Tal posição crítica requer desenvolver o que Marcuse denomina de


“pensamento negativo”, que “nega” as formas existentes de pensamento e
realidade da perspectiva de suas possibilidades superiores. Essa prática
pressupõe a habilidade de fazer a distinção entre existência e essência, fato
e potencialidade, aparência e realidade (KELLNER, 1966, p. 12).

Assim, a proposição da arte seria um caminho de retomada da


autonomia, pois a experiência da arte, constitui a possibilidade de outras imagens de
libertação, fantasia e acusação do status quo. A arte possui também o seu potencial
de negação, enquanto fantasia e imaginação em contraposição a sociedade
unidimensional.

Assim, proponho interpretar “unidimensional” como conformidade ao


pensamento e comportamento existentes e ausência de uma dimensão
crítica e de uma dimensão de potencialidades que transcendem a
sociedade existente. No uso de Marcuse, o objetivo “unidimensional”
descreve práticas que se conformam a estruturas preexistentes, normas e
comportamentos, em contraste com o discurso multidimensional, que
focaliza possibilidades e transcendem o estado de coisas estabelecido.
Essa distinção epistemológica pressupõe antagonismo entre sujeito e objeto
de tal modo que o sujeito é livre para perceber possibilidades no mundo que
ainda não existem, porém que podem ser realizadas (KELNER, 1966, p.
21).

No livro Contra–Revolução e revolta (1972), com o texto “Arte e


revolução”, expõe a necessidade de uma linguagem que possa transcender a
experiência ordinária da arte (arte enquanto cultura afirmativa) e do mundo, a
negação de uma experiência que faz com que os indivíduos percebam o existente
como verdadeiro.

A comunicação dos novos objetivos históricos, radicalmente não


conformistas da revolução, exige uma linguagem igualmente não–
conformista (na mais lata acepção), uma linguagem que atinja uma
população que introjetou as necessidades e valores dos seus amos e
gerentes e os tornou seus, assim reproduzindo o sistema estabelecido em
seus espíritos, suas consciências, seus sentidos e instintos (MARCUSE,
1972, p. 81).

A reflexão que Marcuse expõe a partir da citação nos faz pensar sobre a
necessidade da arte em meio uma sociedade unidimensional que por uma situação
de condicionamento, defende os interesses opostos a possibilidade de libertação e
emancipação humana. Neste sentido, a arte segundo Marcuse ainda propicia uma
recusa do status quo. É por meio das linguagens da arte, e não somente, que ainda
é possível atingir a população que conserva condicionalmente os ditames de seus
amos.
20

Por fim, escreve o ensaio intitulado A dimensão estética (1977) na


perspectiva inicial de contribuir com a “estética marxista”, ou seja, uma estética que
considera o tratamento da arte como ideologia e ênfase no caráter de classe da arte
e das relações de produção. Todavia, Marcuse levanta a necessidade de um
reexame sobre o conceito de uma estética verdadeiramente marxista.

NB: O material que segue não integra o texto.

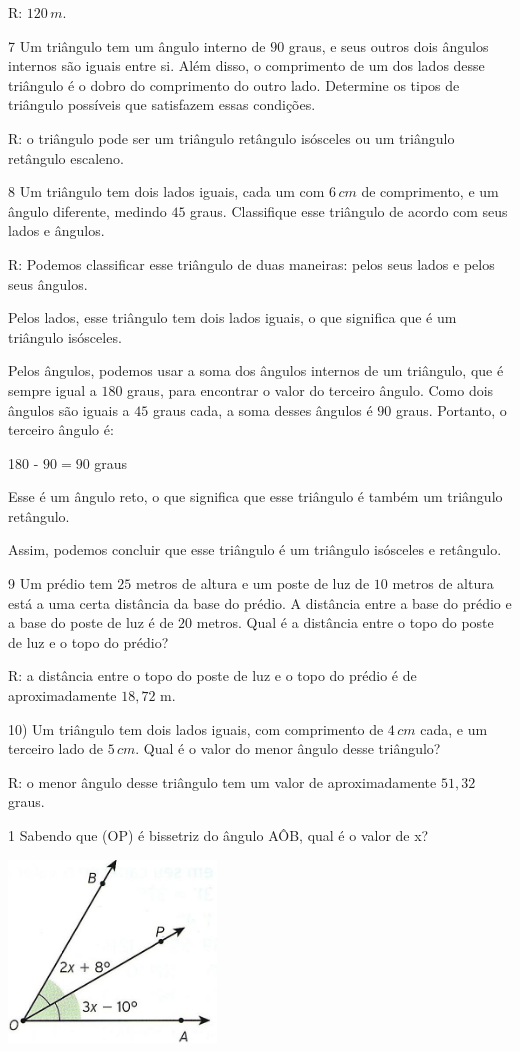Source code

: R: $120\,m$.

\num{7}  Um triângulo tem um ângulo interno de $90$ graus, e seus outros dois
ângulos internos são iguais entre si. Além disso, o comprimento de um
dos lados desse triângulo é o dobro do comprimento do outro lado.
Determine os tipos de triângulo possíveis que satisfazem essas
condições.

R: o triângulo pode ser um triângulo retângulo isósceles ou um triângulo
retângulo escaleno.

\num{8}  Um triângulo tem dois lados iguais, cada um com $6\,cm$ de comprimento,
e um ângulo diferente, medindo $45$ graus. Classifique esse triângulo de
acordo com seus lados e ângulos.

R: Podemos classificar esse triângulo de duas maneiras: pelos seus lados
e pelos seus ângulos.

Pelos lados, esse triângulo tem dois lados iguais, o que significa que é
um triângulo isósceles.

Pelos ângulos, podemos usar a soma dos ângulos internos de um triângulo,
que é sempre igual a $180$ graus, para encontrar o valor do terceiro
ângulo. Como dois ângulos são iguais a $45$ graus cada, a soma desses
ângulos é $90$ graus. Portanto, o terceiro ângulo é:

180 - $90 = 90$ graus

Esse é um ângulo reto, o que significa que esse triângulo é também um
triângulo retângulo.

Assim, podemos concluir que esse triângulo é um triângulo isósceles e
retângulo.

\num{9}  Um prédio tem $25$ metros de altura e um poste de luz de $10$ metros de
altura está a uma certa distância da base do prédio. A distância entre a
base do prédio e a base do poste de luz é de $20$ metros. Qual é a
distância entre o topo do poste de luz e o topo do prédio?

R: a distância entre o topo do poste de luz e o topo do prédio é de
aproximadamente $18,72$ m.

10) Um triângulo tem dois lados iguais, com comprimento de $4\,cm$ cada, e
um terceiro lado de $5\,cm$. Qual é o valor do menor ângulo desse
triângulo?

R: o menor ângulo desse triângulo tem um valor de aproximadamente $51,32$
graus.



\num{1}  Sabendo que (OP) é bissetriz do ângulo AÔB, qual é o valor de x?

\includegraphics[width=2.17708in,height=1.91619in]{./imgSAEB_6_MAT/media/image62.jpeg}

A estética marxista pressupõe que toda a arte é de alguma forma


condicionada pelas relações de produção, pela posição de classe, e assim
por diante. A sua primeira tarefa (mas, apenas a primeira) é a análise
específica deste de alguma forma, isto é, dos limites e formas deste
condicionamento. A questão de saber se há qualidade de arte que
transcendam as condições sociais específicas e de como estas qualidades
estão relacionadas com as condições sociais específicas continua em
aberto. A estética marxista deve ainda perguntar: Quais são as qualidades
da arte que transcendem o conteúdo e a forma social específica e dão a
arte a sua universalidade? (MARCUSE, 1977, p. 26-27).

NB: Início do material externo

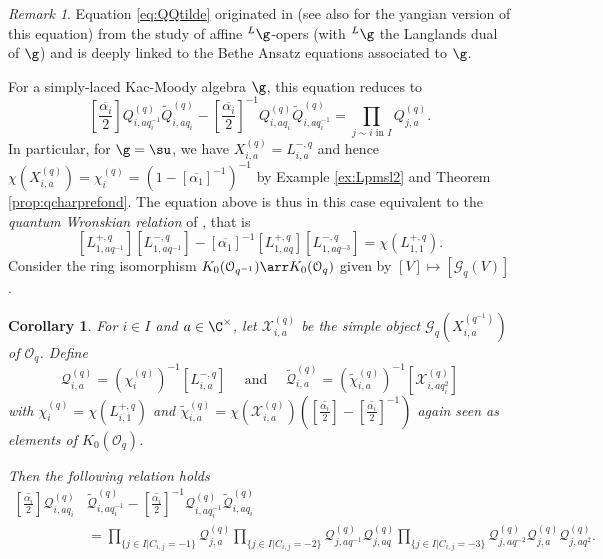 \documentclass[11pt]{amsart}
\newtheorem{cor}[theorem]{Corollary}
\theoremstyle{definition}
\theoremstyle{remark}
\newtheorem{rem}[theorem]{Remark}
\numberwithin{equation}{section}
\begin{document}
\begin{rem} Equation \eqref{eq:QQtilde} originated in \cite{mrv1,mrv2} (see also \cite{mv1,mv2} for the yangian version of this equation) from the study of affine ${}^L\g$-opers (with ${}^L\g$ the Langlands dual of $\g$) and is deeply linked to the Bethe Ansatz equations associated to $\g$.
\end{rem} For a simply-laced Kac-Moody algebra $\g$, this equation reduces to
$$ {\textstyle \left[\overline{\frac{\alpha_i}{2}}\right]}Q_{i,aq_i^{-1}}^{(q)}\tilde{Q}_{i,aq_i}^{(q)}-{\textstyle \left[\overline{\frac{\alpha_i}{2}}\right]^{-1}}Q_{i,aq_i}^{(q)}\tilde{Q}_{i,aq_i^{-1}}^{(q)} = \prod_{j\sim i \text{ in } I} Q_{j,a}^{(q)}.$$
In particular, for $\g = \su$, we have $X_{i,a}^{(q)} = L_{i,a}^{-,q}$ and hence $\chi(X_{i,a}^{(q)}) = \chi_i^{(q)} = (1-[\overline{\alpha_1}]^{-1})^{-1}$ by Example \ref{ex:Lpmsl2} and Theorem \ref{prop:qcharprefond}. The equation above is thus in this case equivalent to the \textit{quantum Wronskian relation} of \cite{blz}, that is $$ [L_{1,aq^{-1}}^{+,q}][L_{1,aq^{-1}}^{-,q}]-[\overline{\alpha_1}]^{-1}[L_{1,aq}^{+,q}][L_{1,aq^{-3}}^{-,q}] = \chi(L_{1,1}^{+,q}).$$
Consider the ring isomorphism $K_0(\mathcal{O}_{q^{-1}}) \arr K_0(\mathcal{O}_q)$ given by $[V]\mapsto [\mathcal{G}_q(V)]$. 
\begin{cor}\label{cor:QQtilde2} For $i\in I$ and $a\in \C^{\times}$, let $\mathcal{X}_{i,a}^{(q)}$ be the simple object $\mathcal{G}_q (X_{i,a}^{(q^{-1})})$ of $\mathcal{O}_q$. Define
$$ \mathcal{Q}_{i,a}^{(q)} = (\chi_i^{(q)})^{-1}[L_{i,a}^{-,q}] \quad\text{ and }\quad \tilde{\mathcal{Q}}_{i,a}^{(q)} = (\widetilde{\chi}_{i,a}^{(q)})^{-1}[\mathcal{X}_{i,aq_i^2}^{(q)}]$$
with 
$\chi_i^{(q)}=\chi(L_{i,1}^{+,q})$ and $\widetilde{\chi}_{i,a}^{(q)}=\chi(\mathcal{X}_{i,a}^{(q)})\left(\textstyle \left[\overline{\frac{\alpha_i}{2}}\right]-\left[\overline{\frac{\alpha_i}{2}}\right]^{-1}\right)$ again seen as elements of $K_0(\mathcal{O}_q)$.\par\noindent Then the following relation holds
\begin{align}\label{eq:QQtilde2}
{\textstyle \left[\overline{\frac{\alpha_i}{2}}\right]}\mathcal{Q}_{i,aq_i}^{(q)}&\tilde{\mathcal{Q}}_{i,aq_i^{-1}}^{(q)}-{\textstyle\left[\overline{\frac{\alpha_i}{2}}\right]}^{-1}\mathcal{Q}_{i,aq_i^{-1}}^{(q)}\tilde{\mathcal{Q}}_{i,aq_i}^{(q)} \\&= \prod_{\{j\in I|C_{i,j}=-1\}}\mathcal{Q}_{j,a}^{(q)}\prod_{\{j\in I|C_{i,j}=-2\}}\mathcal{Q}_{j,aq^{-1}}^{(q)}\mathcal{Q}_{j,aq}^{(q)}\prod_{\{j\in I|C_{i,j}=-3\}}\mathcal{Q}_{j,aq^{-2}}^{(q)}\mathcal{Q}_{j,a}^{(q)}\mathcal{Q}_{j,aq^2}^{(q)}.\nonumber
\end{align}
\end{cor}
\end{document}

Segundo Marcuse os estetas do marxismo ortodoxo cometeram erros


graves em relação a compreensão do pensamento de Marx e Engels, no que tange
a dialética e ao materialismo histórico e dialético. Estes elencaram esses erros a
uma compreensão limitada da estética marxista. Em detrimento de determinadas
“ideologias” de cunho ortodoxo, deixaram a desejar em relação a interpretação e o
potencial da arte e da estética. Daí sua preocupação e reexame em relação ao
estatuto da estética marxista.

O motivo de escrever sobre questões estéticas nessa obra, foi a crítica a


uma compreensão vulgar por parte dos estetas do marxismo ortodoxo em relação a
verdadeira estética marxista. Compreendendo que para Marcuse uma estética
verdadeiramente marxista não poderá negar o sujeito ou a capacidade subjetiva dos
indivíduos, como negou as teses dos estetas ortodoxos.

Marcuse “não nomeia” especificamente na obra esses estetas, porém é


possível levantar com certa precisão uma base centrada no marxismo–leninista–
maoísta, tendo como referência nomes como: Plekhanov, Mehring, Bukhárin,
Eisenstein, Gorki, Zhdanov, Caudwell, Kosik e outros.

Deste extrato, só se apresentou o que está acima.